Aim of the task
Below are the records; copy out every line that holds the word "estilos".

** Materials provided follows **

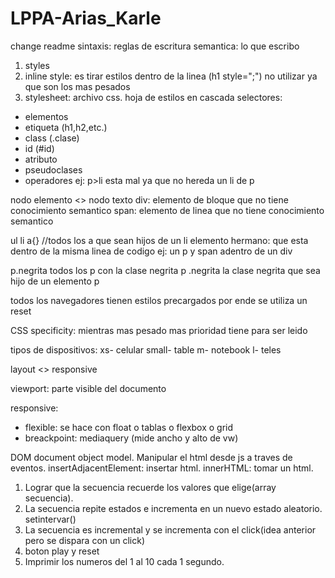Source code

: # LPPA-Arias_Karle

change readme
sintaxis: reglas de escritura
semantica: lo que escribo

1. styles
2. inline style: es tirar estilos dentro de la linea (h1 style=";") no utilizar ya que son los mas pesados
3. stylesheet: archivo css. hoja de estilos en cascada
selectores:
- elementos
- etiqueta (h1,h2,etc.)
- class (.clase)
- id (#id)
- atributo
- pseudoclases
- operadores ej: p>li esta mal ya que no hereda un li de p

nodo elemento <> nodo texto
div: elemento de bloque que no tiene conocimiento semantico
span: elemento de linea que no tiene conocimiento semantico

ul li a{} //todos los a que sean hijos de un li
elemento hermano: que esta dentro de la misma linea de codigo ej: un p y span adentro de un div

p.negrita todos los p con la clase negrita
p .negrita la clase negrita que sea hijo de un elemento p

todos los navegadores tienen estilos precargados por ende se utiliza un reset

CSS specificity: mientras mas pesado mas prioridad tiene para ser leido

tipos de dispositivos:
xs- celular
small- table
m- notebook
l- teles

layout <> responsive

viewport: parte visible del documento

responsive:
- flexible: se hace con float o tablas o flexbox o grid
- breackpoint: mediaquery (mide ancho y alto de vw)

DOM
document object model.
Manipular el html desde js a traves de eventos.
insertAdjacentElement: insertar html.
innerHTML: tomar un html.

1) Lograr que la secuencia recuerde los valores que elige(array secuencia).
2) La secuencia repite estados e incrementa en un nuevo estado aleatorio. setintervar()
3) La secuencia es incremental y se incrementa con el click(idea anterior pero se dispara con un click)
4) boton play y reset
5) Imprimir los numeros del 1 al 10 cada 1 segundo.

** End of Materials provided **

Reply
2. inline style: es tirar estilos dentro de la linea (h1 style=";") no utilizar ya que son los mas pesados
3. stylesheet: archivo css. hoja de estilos en cascada
todos los navegadores tienen estilos precargados por ende se utiliza un reset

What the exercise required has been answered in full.